**Work to be completed**
The records that follow must be reproduced in full, with every picture excluded.

**Raw data**
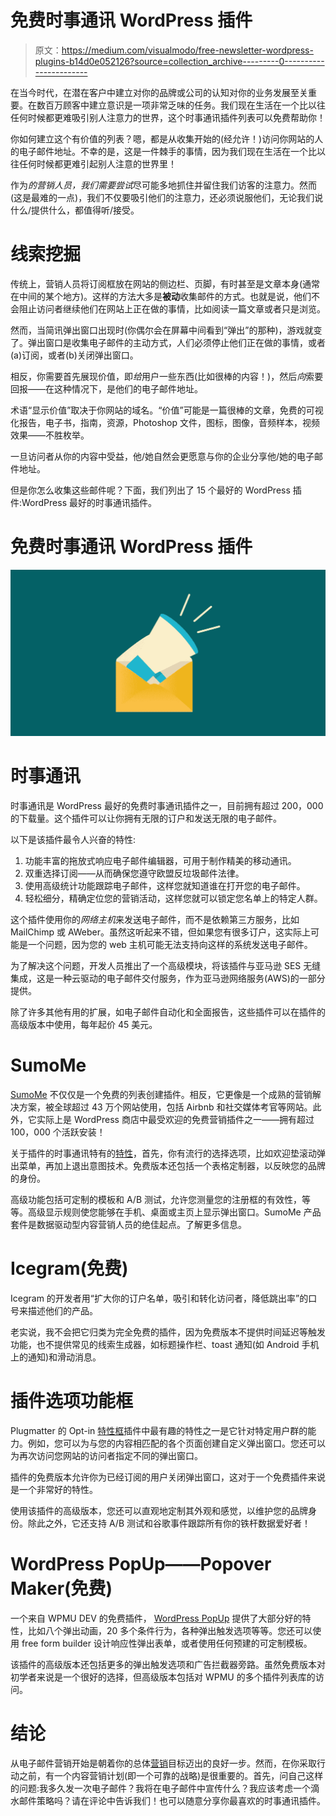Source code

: # 免费时事通讯 WordPress 插件

> 原文：<https://medium.com/visualmodo/free-newsletter-wordpress-plugins-b14d0e052126?source=collection_archive---------0----------------------->

在当今时代，在潜在客户中建立对你的品牌或公司的认知对你的业务发展至关重要。在数百万顾客中建立意识是一项非常乏味的任务。我们现在生活在一个比以往任何时候都更难吸引别人注意力的世界，这个时事通讯插件列表可以免费帮助你！

你如何建立这个有价值的列表？嗯，都是从收集开始的(经允许！)访问你网站的人的电子邮件地址。不幸的是，这是一件棘手的事情，因为我们现在生活在一个比以往任何时候都更难引起别人注意的世界里！

作为*的营销人员，*我们需要*尝试*尽可能多地抓住并留住我们访客的注意力。然而(这是最难的一点)，我们不仅要吸引他们的注意力，还必须说服他们，无论我们说什么/提供什么，都值得听/接受。

# 线索挖掘

传统上，营销人员将订阅框放在网站的侧边栏、页脚，有时甚至是文章本身(通常在中间的某个地方)。这样的方法大多是**被动**收集邮件的方式。也就是说，他们不会阻止访问者继续他们在网站上正在做的事情，比如阅读一篇文章或者只是浏览。

然而，当简讯弹出窗口出现时(你偶尔会在屏幕中间看到“弹出”的那种)，游戏就变了。弹出窗口是收集电子邮件的主动方式，人们必须停止他们正在做的事情，或者(a)订阅，或者(b)关闭弹出窗口。

相反，你需要首先展现价值，即*给*用户一些东西(比如很棒的内容！)，然后*向*索要回报——在这种情况下，是他们的电子邮件地址。

术语“显示价值”取决于你网站的域名。“价值”可能是一篇很棒的文章，免费的可视化报告，电子书，指南，资源，Photoshop 文件，图标，图像，音频样本，视频效果——不胜枚举。

一旦访问者从你的内容中受益，他/她自然会更愿意与你的企业分享他/她的电子邮件地址。

但是你怎么收集这些邮件呢？下面，我们列出了 15 个最好的 WordPress 插件:WordPress 最好的时事通讯插件。

# 免费时事通讯 WordPress 插件

![](img/aa986dafc623f901d14c16612d107896.png)

# 时事通讯

时事通讯是 WordPress 最好的免费时事通讯插件之一，目前拥有超过 200，000 的下载量。这个插件可以让你拥有无限的订户和发送无限的电子邮件。

以下是该插件最令人兴奋的特性:

1.  功能丰富的拖放式响应电子邮件编辑器，可用于制作精美的移动通讯。
2.  双重选择订阅——从而确保您遵守欧盟反垃圾邮件法律。
3.  使用高级统计功能跟踪电子邮件，这样您就知道谁在打开您的电子邮件。
4.  轻松细分，精确定位您的营销活动，这样您就可以锁定您名单上的特定人群。

这个插件使用你的*网络主机*来发送电子邮件，而不是依赖第三方服务，比如 MailChimp 或 AWeber。虽然这听起来不错，但如果您有很多订户，这实际上可能是一个问题，因为您的 web 主机可能无法支持向这样的系统发送电子邮件。

为了解决这个问题，开发人员推出了一个高级模块，将该插件与亚马逊 SES 无缝集成，这是一种云驱动的电子邮件交付服务，作为亚马逊网络服务(AWS)的一部分提供。

除了许多其他有用的扩展，如电子邮件自动化和全面报告，这些插件可以在插件的高级版本中使用，每年起价 45 美元。

# SumoMe

[SumoMe](https://wordpress.org/plugins/sumome/) 不仅仅是一个免费的列表创建插件。相反，它更像是一个成熟的营销解决方案，被全球超过 43 万个网站使用，包括 Airbnb 和社交媒体考官等网站。此外，它实际上是 WordPress 商店中最受欢迎的免费营销插件之一——拥有超过 100，000 个活跃安装！

关于插件的时事通讯特有的[特性](https://visualmodo.com/blog/)，首先，你有流行的选择选项，比如欢迎垫滚动弹出菜单，再加上退出意图技术。免费版本还包括一个表格定制器，以反映您的品牌的身份。

高级功能包括可定制的模板和 A/B 测试，允许您测量您的注册框的有效性，等等。高级显示规则使您能够在手机、桌面或主页上显示弹出窗口。SumoMe 产品套件是数据驱动型内容营销人员的绝佳起点。了解更多信息。

# Icegram(免费)

Icegram 的开发者用“扩大你的订户名单，吸引和转化访问者，降低跳出率”的口号来描述他们的产品。

老实说，我不会把它归类为完全免费的插件，因为免费版本不提供时间延迟等触发功能，也不提供常见的线索生成器，如标题操作栏、toast 通知(如 Android 手机上的通知)和滑动消息。

# 插件选项功能框

Plugmatter 的 Opt-in [特性框](http://plugmatter.com/feature-box/)插件中最有趣的特性之一是它针对特定用户群的能力。例如，您可以为与您的内容相匹配的各个页面创建自定义弹出窗口。您还可以为再次访问您网站的访问者指定不同的弹出窗口。

插件的免费版本允许你为已经订阅的用户关闭弹出窗口，这对于一个免费插件来说是一个非常好的特性。

使用该插件的高级版本，您还可以直观地定制其外观和感觉，以维护您的品牌身份。除此之外，它还支持 A/B 测试和谷歌事件跟踪所有你的铁杆数据爱好者！

# WordPress PopUp——Popover Maker(免费)

一个来自 WPMU DEV 的免费插件， [WordPress PopUp](https://wordpress.org/plugins/wordpress-popup/) 提供了大部分好的特性，比如八个弹出动画，20 多个条件行为，各种弹出触发选项等等。您还可以使用 free form builder 设计响应性弹出表单，或者使用任何预建的可定制模板。

该插件的高级版本还包括更多的弹出触发选项和广告拦截器旁路。虽然免费版本对初学者来说是一个很好的选择，但高级版本包括对 WPMU 的多个插件列表库的访问。

# 结论

从电子邮件营销开始是朝着你的总体[营销](https://awards.visualmodo.com/)目标迈出的良好一步。然而，在你采取行动之前，有一个内容营销计划(即一个可靠的战略)是很重要的。首先，问自己这样的问题:我多久发一次电子邮件？我将在电子邮件中宣传什么？我应该考虑一个滴水邮件策略吗？请在评论中告诉我们！也可以随意分享你最喜欢的时事通讯插件。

**Exercise answer**
Source code

: # 免费时事通讯 WordPress 插件

> 原文：<https://medium.com/visualmodo/free-newsletter-wordpress-plugins-b14d0e052126?source=collection_archive---------0----------------------->

在当今时代，在潜在客户中建立对你的品牌或公司的认知对你的业务发展至关重要。在数百万顾客中建立意识是一项非常乏味的任务。我们现在生活在一个比以往任何时候都更难吸引别人注意力的世界，这个时事通讯插件列表可以免费帮助你！

你如何建立这个有价值的列表？嗯，都是从收集开始的(经允许！)访问你网站的人的电子邮件地址。不幸的是，这是一件棘手的事情，因为我们现在生活在一个比以往任何时候都更难引起别人注意的世界里！

作为*的营销人员，*我们需要*尝试*尽可能多地抓住并留住我们访客的注意力。然而(这是最难的一点)，我们不仅要吸引他们的注意力，还必须说服他们，无论我们说什么/提供什么，都值得听/接受。

# 线索挖掘

传统上，营销人员将订阅框放在网站的侧边栏、页脚，有时甚至是文章本身(通常在中间的某个地方)。这样的方法大多是**被动**收集邮件的方式。也就是说，他们不会阻止访问者继续他们在网站上正在做的事情，比如阅读一篇文章或者只是浏览。

然而，当简讯弹出窗口出现时(你偶尔会在屏幕中间看到“弹出”的那种)，游戏就变了。弹出窗口是收集电子邮件的主动方式，人们必须停止他们正在做的事情，或者(a)订阅，或者(b)关闭弹出窗口。

相反，你需要首先展现价值，即*给*用户一些东西(比如很棒的内容！)，然后*向*索要回报——在这种情况下，是他们的电子邮件地址。

术语“显示价值”取决于你网站的域名。“价值”可能是一篇很棒的文章，免费的可视化报告，电子书，指南，资源，Photoshop 文件，图标，图像，音频样本，视频效果——不胜枚举。

一旦访问者从你的内容中受益，他/她自然会更愿意与你的企业分享他/她的电子邮件地址。

但是你怎么收集这些邮件呢？下面，我们列出了 15 个最好的 WordPress 插件:WordPress 最好的时事通讯插件。

# 免费时事通讯 WordPress 插件

![](img/aa986dafc623f901d14c16612d107896.png)

# 时事通讯

时事通讯是 WordPress 最好的免费时事通讯插件之一，目前拥有超过 200，000 的下载量。这个插件可以让你拥有无限的订户和发送无限的电子邮件。

以下是该插件最令人兴奋的特性:

1.  功能丰富的拖放式响应电子邮件编辑器，可用于制作精美的移动通讯。
2.  双重选择订阅——从而确保您遵守欧盟反垃圾邮件法律。
3.  使用高级统计功能跟踪电子邮件，这样您就知道谁在打开您的电子邮件。
4.  轻松细分，精确定位您的营销活动，这样您就可以锁定您名单上的特定人群。

这个插件使用你的*网络主机*来发送电子邮件，而不是依赖第三方服务，比如 MailChimp 或 AWeber。虽然这听起来不错，但如果您有很多订户，这实际上可能是一个问题，因为您的 web 主机可能无法支持向这样的系统发送电子邮件。

为了解决这个问题，开发人员推出了一个高级模块，将该插件与亚马逊 SES 无缝集成，这是一种云驱动的电子邮件交付服务，作为亚马逊网络服务(AWS)的一部分提供。

除了许多其他有用的扩展，如电子邮件自动化和全面报告，这些插件可以在插件的高级版本中使用，每年起价 45 美元。

# SumoMe

[SumoMe](https://wordpress.org/plugins/sumome/) 不仅仅是一个免费的列表创建插件。相反，它更像是一个成熟的营销解决方案，被全球超过 43 万个网站使用，包括 Airbnb 和社交媒体考官等网站。此外，它实际上是 WordPress 商店中最受欢迎的免费营销插件之一——拥有超过 100，000 个活跃安装！

关于插件的时事通讯特有的[特性](https://visualmodo.com/blog/)，首先，你有流行的选择选项，比如欢迎垫滚动弹出菜单，再加上退出意图技术。免费版本还包括一个表格定制器，以反映您的品牌的身份。

高级功能包括可定制的模板和 A/B 测试，允许您测量您的注册框的有效性，等等。高级显示规则使您能够在手机、桌面或主页上显示弹出窗口。SumoMe 产品套件是数据驱动型内容营销人员的绝佳起点。了解更多信息。

# Icegram(免费)

Icegram 的开发者用“扩大你的订户名单，吸引和转化访问者，降低跳出率”的口号来描述他们的产品。

老实说，我不会把它归类为完全免费的插件，因为免费版本不提供时间延迟等触发功能，也不提供常见的线索生成器，如标题操作栏、toast 通知(如 Android 手机上的通知)和滑动消息。

# 插件选项功能框

Plugmatter 的 Opt-in [特性框](http://plugmatter.com/feature-box/)插件中最有趣的特性之一是它针对特定用户群的能力。例如，您可以为与您的内容相匹配的各个页面创建自定义弹出窗口。您还可以为再次访问您网站的访问者指定不同的弹出窗口。

插件的免费版本允许你为已经订阅的用户关闭弹出窗口，这对于一个免费插件来说是一个非常好的特性。

使用该插件的高级版本，您还可以直观地定制其外观和感觉，以维护您的品牌身份。除此之外，它还支持 A/B 测试和谷歌事件跟踪所有你的铁杆数据爱好者！

# WordPress PopUp——Popover Maker(免费)

一个来自 WPMU DEV 的免费插件， [WordPress PopUp](https://wordpress.org/plugins/wordpress-popup/) 提供了大部分好的特性，比如八个弹出动画，20 多个条件行为，各种弹出触发选项等等。您还可以使用 free form builder 设计响应性弹出表单，或者使用任何预建的可定制模板。

该插件的高级版本还包括更多的弹出触发选项和广告拦截器旁路。虽然免费版本对初学者来说是一个很好的选择，但高级版本包括对 WPMU 的多个插件列表库的访问。

# 结论

从电子邮件营销开始是朝着你的总体[营销](https://awards.visualmodo.com/)目标迈出的良好一步。然而，在你采取行动之前，有一个内容营销计划(即一个可靠的战略)是很重要的。首先，问自己这样的问题:我多久发一次电子邮件？我将在电子邮件中宣传什么？我应该考虑一个滴水邮件策略吗？请在评论中告诉我们！也可以随意分享你最喜欢的时事通讯插件。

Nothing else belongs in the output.